Source records:
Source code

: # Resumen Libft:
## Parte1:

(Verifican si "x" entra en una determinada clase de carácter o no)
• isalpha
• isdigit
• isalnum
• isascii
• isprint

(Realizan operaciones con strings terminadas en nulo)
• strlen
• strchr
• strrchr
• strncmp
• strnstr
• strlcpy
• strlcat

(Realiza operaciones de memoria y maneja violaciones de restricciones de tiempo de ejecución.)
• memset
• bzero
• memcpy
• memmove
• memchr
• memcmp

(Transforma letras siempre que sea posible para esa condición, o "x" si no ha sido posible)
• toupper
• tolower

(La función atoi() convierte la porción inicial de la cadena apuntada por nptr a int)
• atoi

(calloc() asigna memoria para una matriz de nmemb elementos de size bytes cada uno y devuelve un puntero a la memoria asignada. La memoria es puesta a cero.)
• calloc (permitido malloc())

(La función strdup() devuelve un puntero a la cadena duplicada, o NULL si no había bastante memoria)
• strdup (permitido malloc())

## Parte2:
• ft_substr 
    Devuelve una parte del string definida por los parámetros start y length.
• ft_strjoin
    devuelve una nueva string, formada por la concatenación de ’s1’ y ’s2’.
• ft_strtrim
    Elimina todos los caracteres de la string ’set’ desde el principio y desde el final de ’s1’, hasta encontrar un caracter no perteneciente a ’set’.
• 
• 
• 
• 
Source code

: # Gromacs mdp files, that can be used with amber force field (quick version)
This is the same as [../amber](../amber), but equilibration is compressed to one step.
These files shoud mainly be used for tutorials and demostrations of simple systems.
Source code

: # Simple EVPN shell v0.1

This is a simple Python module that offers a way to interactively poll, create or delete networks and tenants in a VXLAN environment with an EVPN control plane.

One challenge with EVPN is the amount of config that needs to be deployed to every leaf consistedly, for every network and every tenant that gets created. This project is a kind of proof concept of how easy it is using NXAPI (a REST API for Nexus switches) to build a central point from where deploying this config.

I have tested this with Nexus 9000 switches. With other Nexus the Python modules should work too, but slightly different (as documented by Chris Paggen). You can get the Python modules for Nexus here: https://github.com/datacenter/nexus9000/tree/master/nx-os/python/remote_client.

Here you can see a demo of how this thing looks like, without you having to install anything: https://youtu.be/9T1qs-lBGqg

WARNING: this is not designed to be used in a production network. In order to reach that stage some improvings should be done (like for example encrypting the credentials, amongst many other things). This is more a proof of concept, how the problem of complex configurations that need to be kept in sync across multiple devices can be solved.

• [TASK OBJECTIVE] All the records above must be transcribed without a single change to any word.

• [WRITTEN SOLUTION]
Source code

: # Resumen Libft:
## Parte1:

(Verifican si "x" entra en una determinada clase de carácter o no)
• isalpha
• isdigit
• isalnum
• isascii
• isprint

(Realizan operaciones con strings terminadas en nulo)
• strlen
• strchr
• strrchr
• strncmp
• strnstr
• strlcpy
• strlcat

(Realiza operaciones de memoria y maneja violaciones de restricciones de tiempo de ejecución.)
• memset
• bzero
• memcpy
• memmove
• memchr
• memcmp

(Transforma letras siempre que sea posible para esa condición, o "x" si no ha sido posible)
• toupper
• tolower

(La función atoi() convierte la porción inicial de la cadena apuntada por nptr a int)
• atoi

(calloc() asigna memoria para una matriz de nmemb elementos de size bytes cada uno y devuelve un puntero a la memoria asignada. La memoria es puesta a cero.)
• calloc (permitido malloc())

(La función strdup() devuelve un puntero a la cadena duplicada, o NULL si no había bastante memoria)
• strdup (permitido malloc())

## Parte2:
• ft_substr 
    Devuelve una parte del string definida por los parámetros start y length.
• ft_strjoin
    devuelve una nueva string, formada por la concatenación de ’s1’ y ’s2’.
• ft_strtrim
    Elimina todos los caracteres de la string ’set’ desde el principio y desde el final de ’s1’, hasta encontrar un caracter no perteneciente a ’set’.
• 
• 
• 
• 
Source code

: # Gromacs mdp files, that can be used with amber force field (quick version)
This is the same as [../amber](../amber), but equilibration is compressed to one step.
These files shoud mainly be used for tutorials and demostrations of simple systems.
Source code

: # Simple EVPN shell v0.1

This is a simple Python module that offers a way to interactively poll, create or delete networks and tenants in a VXLAN environment with an EVPN control plane.

One challenge with EVPN is the amount of config that needs to be deployed to every leaf consistedly, for every network and every tenant that gets created. This project is a kind of proof concept of how easy it is using NXAPI (a REST API for Nexus switches) to build a central point from where deploying this config.

I have tested this with Nexus 9000 switches. With other Nexus the Python modules should work too, but slightly different (as documented by Chris Paggen). You can get the Python modules for Nexus here: https://github.com/datacenter/nexus9000/tree/master/nx-os/python/remote_client.

Here you can see a demo of how this thing looks like, without you having to install anything: https://youtu.be/9T1qs-lBGqg

WARNING: this is not designed to be used in a production network. In order to reach that stage some improvings should be done (like for example encrypting the credentials, amongst many other things). This is more a proof of concept, how the problem of complex configurations that need to be kept in sync across multiple devices can be solved.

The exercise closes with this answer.